Sencillo se muestra el camino, mientras nosotros le damos forma, color,
movimiento, precisión en todo su recorrido. Buenos Aires se porta asesino,
desgastante, tedioso para cualquiera y la urgencia nos deposita en este paisaje
encendido, en esta pendiente añeja, en este río helado… en todos estos lugares,
vamos a escribir recuerdos.
Y la madrugada no nos dejó verle la cara a la montaña, apenas si
vislumbramos la mirada de una luna acostada sobre un cielo, azul, pleno de
estelares lunares y risueños ruidos. Nos acostamos a contemplar la morada, el
silencio, la inmensidad de encontrarnos ahí.
Un segmento de amor mañanero, una bocanada de besos serranos y una
danza de pieles que decoraban ese momento asombroso, donde Dios sonreía y
escribía un nuevo evangelio referido al amor que representábamos.

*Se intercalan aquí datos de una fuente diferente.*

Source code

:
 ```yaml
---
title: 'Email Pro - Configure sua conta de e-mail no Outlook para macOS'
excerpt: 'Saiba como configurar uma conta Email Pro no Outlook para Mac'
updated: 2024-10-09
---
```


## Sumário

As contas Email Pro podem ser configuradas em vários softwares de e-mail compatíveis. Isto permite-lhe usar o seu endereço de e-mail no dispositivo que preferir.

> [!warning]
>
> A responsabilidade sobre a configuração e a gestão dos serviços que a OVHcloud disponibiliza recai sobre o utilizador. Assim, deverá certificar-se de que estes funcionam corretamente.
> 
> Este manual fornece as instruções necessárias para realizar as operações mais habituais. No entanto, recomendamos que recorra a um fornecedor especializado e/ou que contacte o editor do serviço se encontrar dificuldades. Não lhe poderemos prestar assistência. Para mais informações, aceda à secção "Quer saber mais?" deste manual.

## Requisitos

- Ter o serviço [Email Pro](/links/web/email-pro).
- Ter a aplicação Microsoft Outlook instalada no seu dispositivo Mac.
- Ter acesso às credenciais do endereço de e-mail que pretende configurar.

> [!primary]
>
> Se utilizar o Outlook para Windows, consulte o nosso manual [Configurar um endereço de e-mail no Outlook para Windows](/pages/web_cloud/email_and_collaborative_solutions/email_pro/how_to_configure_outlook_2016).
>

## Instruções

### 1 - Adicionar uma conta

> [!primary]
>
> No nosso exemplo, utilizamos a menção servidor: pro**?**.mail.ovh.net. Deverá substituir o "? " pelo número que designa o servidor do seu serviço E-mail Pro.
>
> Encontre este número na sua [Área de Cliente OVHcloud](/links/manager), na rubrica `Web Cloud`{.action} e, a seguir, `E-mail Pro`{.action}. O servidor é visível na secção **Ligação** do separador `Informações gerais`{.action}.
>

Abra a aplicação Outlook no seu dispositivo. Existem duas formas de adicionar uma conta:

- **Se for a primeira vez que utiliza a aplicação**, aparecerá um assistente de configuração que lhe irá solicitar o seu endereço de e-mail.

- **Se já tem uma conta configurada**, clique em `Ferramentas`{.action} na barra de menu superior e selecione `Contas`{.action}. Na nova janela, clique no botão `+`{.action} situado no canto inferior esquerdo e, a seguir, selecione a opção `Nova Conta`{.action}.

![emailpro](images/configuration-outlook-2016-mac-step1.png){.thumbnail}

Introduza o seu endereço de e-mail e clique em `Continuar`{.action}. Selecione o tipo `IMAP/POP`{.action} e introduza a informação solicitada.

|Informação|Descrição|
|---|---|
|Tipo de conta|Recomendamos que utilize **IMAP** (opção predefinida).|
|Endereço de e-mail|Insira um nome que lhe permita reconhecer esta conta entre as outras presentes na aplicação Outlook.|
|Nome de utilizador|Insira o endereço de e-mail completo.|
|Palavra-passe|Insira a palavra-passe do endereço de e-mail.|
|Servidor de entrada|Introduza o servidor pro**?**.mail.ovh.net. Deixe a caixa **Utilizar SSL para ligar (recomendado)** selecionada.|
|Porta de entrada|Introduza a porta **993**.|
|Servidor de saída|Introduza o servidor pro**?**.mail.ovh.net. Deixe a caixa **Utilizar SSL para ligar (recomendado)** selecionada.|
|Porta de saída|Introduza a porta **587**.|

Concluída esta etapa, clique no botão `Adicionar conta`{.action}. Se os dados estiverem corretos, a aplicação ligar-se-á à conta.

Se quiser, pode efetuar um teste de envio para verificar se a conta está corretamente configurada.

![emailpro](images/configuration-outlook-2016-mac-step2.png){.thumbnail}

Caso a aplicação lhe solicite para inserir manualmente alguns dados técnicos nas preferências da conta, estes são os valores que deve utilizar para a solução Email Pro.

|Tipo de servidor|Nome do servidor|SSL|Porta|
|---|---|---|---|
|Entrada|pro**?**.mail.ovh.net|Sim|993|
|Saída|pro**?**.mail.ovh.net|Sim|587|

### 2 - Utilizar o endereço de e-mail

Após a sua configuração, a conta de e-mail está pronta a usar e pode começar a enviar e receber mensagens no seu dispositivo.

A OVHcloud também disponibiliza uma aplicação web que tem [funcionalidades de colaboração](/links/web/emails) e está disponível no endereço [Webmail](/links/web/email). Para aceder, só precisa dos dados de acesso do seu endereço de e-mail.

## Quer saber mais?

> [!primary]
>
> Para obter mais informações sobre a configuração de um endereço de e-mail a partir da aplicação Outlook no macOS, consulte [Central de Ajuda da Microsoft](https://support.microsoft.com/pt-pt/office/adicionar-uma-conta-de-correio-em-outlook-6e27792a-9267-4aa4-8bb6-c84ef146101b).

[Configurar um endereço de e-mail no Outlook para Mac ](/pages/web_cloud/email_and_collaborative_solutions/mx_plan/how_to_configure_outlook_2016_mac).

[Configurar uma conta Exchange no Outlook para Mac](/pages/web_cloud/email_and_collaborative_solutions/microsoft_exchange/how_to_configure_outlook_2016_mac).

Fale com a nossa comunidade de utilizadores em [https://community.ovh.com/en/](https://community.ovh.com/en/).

Vos, desnuda en el mismo lugar que yo, perdidos ambos en medio de un
valle colmado de soles, aguas y alturas, ternuras, abrazos y miradas… el
instante real, donde la escena deja de ser trillada y el amor emerge
frenéticamente, dejándonos lugar para callar y decirnos todo lo que los ojos
insinuaban.
No era un lugar ni un viaje más… era el inicio de un cúmulo de estados
sensoriales, decididamente, hermosos y atemporales. El tiempo ya no era un
impedimento en medio de la inmensidad de las sierras, apenas si olvidábamos que
en algún momento deberíamos retornar a casa y seguir esa vida normal que nos
negamos a vivir, porque no es normal nada de lo que sucede cuando estamos
juntos.
No es simple entenderlo, de hecho, no debería siquiera intentar entenderse
algo cuya pureza lo determina así, lisa y llanamente único.
Habrán días en que florezcan perdices y las comamos sin culpa y otros
donde escaseará el hambre y las perdices correrán libremente por la casa… y
nosotros, nosotros en rituales epidérmicos iniciando la primavera corporal y el
desenfreno del amor sin límites, vislumbrando el techo azul, adornado con luces
y sombras, con flores y palabras, con fulgor y ensueño.
Tocar las alturas desde una cascada, desde un deshielo que llega hasta
nosotros, desde el pie de un pedazo de tierra que se eleva hasta besar las
mejillas de las nubes y darnos la bienvenida.
Así todo y los dos, el despertar asombroso, el anochecer discontinuo,
la celeridad de los días que se aquietan y sonríen, las horas, los ojos
cerrados, las caminatas, el atardecer… la paz.
La delicia y el encierro, la libertad y el sol, la lluvia cayendo de tu
boca y la sed naciendo de la mía, besarte la respiración y robarte el alma con
un abrazo, hasta dejarte morir en mi pecho, que esconde una ciudad entera para
que sigas respirando y manteniéndote viva para que yo te ame.
La noche esconde ese rumor, esa historia desconocida, es segundo en que
todo estalla en recuerdos y nos encanta, nos fascina, nos deja desembocar en
nuevos bríos, nuevas olas y nuevas temporadas para fagocitarnos con ternura.
El agua de la ducha abrazándonos al compás de los corazones agitados,
de la proeza visual de un epílogo colmado de sensaciones y variaciones
oníricas.
Y hay besos discontinuos, los hay tímidos, surgen los espontáneos y
todo se vuelve una multitud de cristales que se amontonan como la gotas se
juntan hasta volverse este río en el que contemplamos la totalidad del paisaje.
Acá, tal vez, haya nacido algo que sobreviva al omnisciente tiempo
cruel… Dios dice que el amor es universal y nosotros lo hacemos posible, el
mundo dice que somos finitos y nosotros lo contradecimos, los alquimistas
afirman que el sueño es inconsciente y nosotros lo soñamos despiertos.
Algo nos deposita en nuestra cama… algo nos impulsa a caminar… el viaje
vino con un amor mayúsculo bajo el brazo y una canción que resuena, todo el
tiempo, en mi cabeza.
Podría quedarme a vivir en vos, pero elijo vivir con vos… podría
quedarme dentro de tu alma, pero elijo mirarla a los ojos… podría prometerte
amor eterno, pero elijo llenarte de él.
Quizá estés extrañando Calamuchita, cuando nuestra historia ya quedó
escrita ahí mismo… sólo resta volver y resignificarla.
Hoy no es un día más… hoy es tiempo de amar.